Enveloped, ovoid virion, 220-300nm long and 140-170nm wide. The surface membrane displays surface filaments. Two distinct infectious virus particles exists: the intracellular mature virus (IMV) and the extracellular enveloped virus (EEV).
Linear, dsDNA genome of 190kb predicted to contain 173 genes. The linear genome is flanked by inverted terminal repeat (ITR) sequences which are covalently-closed at their extremities.
- Attachment of the viral proteins to host glycosaminoglycans (GAGs) mediates endocytosis of the virus into the host cell.
- Fusion with the plasma membrane to release the core into the host cytoplasm.
- Early phase: early genes are transcribed in the cytoplasm by viral RNA polymerase. Early expression begins at 30 minutes post-infection.
- Core is completely uncoated as early expression ends, viral genome is now free in the cytoplasm.

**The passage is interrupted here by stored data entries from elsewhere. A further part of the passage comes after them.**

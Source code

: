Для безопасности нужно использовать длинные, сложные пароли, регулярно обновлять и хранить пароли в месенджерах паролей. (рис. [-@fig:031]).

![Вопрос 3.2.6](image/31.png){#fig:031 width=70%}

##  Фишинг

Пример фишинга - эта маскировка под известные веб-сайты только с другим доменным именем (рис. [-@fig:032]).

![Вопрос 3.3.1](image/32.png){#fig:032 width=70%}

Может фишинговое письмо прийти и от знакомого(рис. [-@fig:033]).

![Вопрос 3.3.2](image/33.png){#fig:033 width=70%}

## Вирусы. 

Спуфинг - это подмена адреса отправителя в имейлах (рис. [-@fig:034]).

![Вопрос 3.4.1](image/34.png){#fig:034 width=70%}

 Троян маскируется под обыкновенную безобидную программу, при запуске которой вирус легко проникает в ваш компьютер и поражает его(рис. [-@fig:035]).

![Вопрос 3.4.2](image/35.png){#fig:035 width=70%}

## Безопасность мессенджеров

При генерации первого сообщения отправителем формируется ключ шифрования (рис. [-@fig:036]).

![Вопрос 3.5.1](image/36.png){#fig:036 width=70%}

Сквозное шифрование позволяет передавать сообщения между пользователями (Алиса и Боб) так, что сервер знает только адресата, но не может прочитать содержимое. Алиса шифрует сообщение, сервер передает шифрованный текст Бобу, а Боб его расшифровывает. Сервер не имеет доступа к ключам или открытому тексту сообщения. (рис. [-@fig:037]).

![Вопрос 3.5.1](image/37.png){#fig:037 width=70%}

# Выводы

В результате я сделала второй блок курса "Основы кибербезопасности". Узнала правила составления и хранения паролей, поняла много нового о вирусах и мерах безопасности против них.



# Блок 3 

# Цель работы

- Intermediate phase: Intermediate genes are expressed, triggering genomic DNA replication at approximately 100 minutes post-infection.
- Late phase: Late genes are expressed from 140 min to 48 hours post-infection, producing all structural proteins.
- Assembly of progeny virions starts in cytoplasmic viral factories, producing an spherical immature particle. This virus particle matures into brick-shaped intracellular mature virion (IMV).
- IMV virion can be released upon cell lysis, or can acquire a second double membrane from trans-Golgi and bud as external enveloped virion (EEV).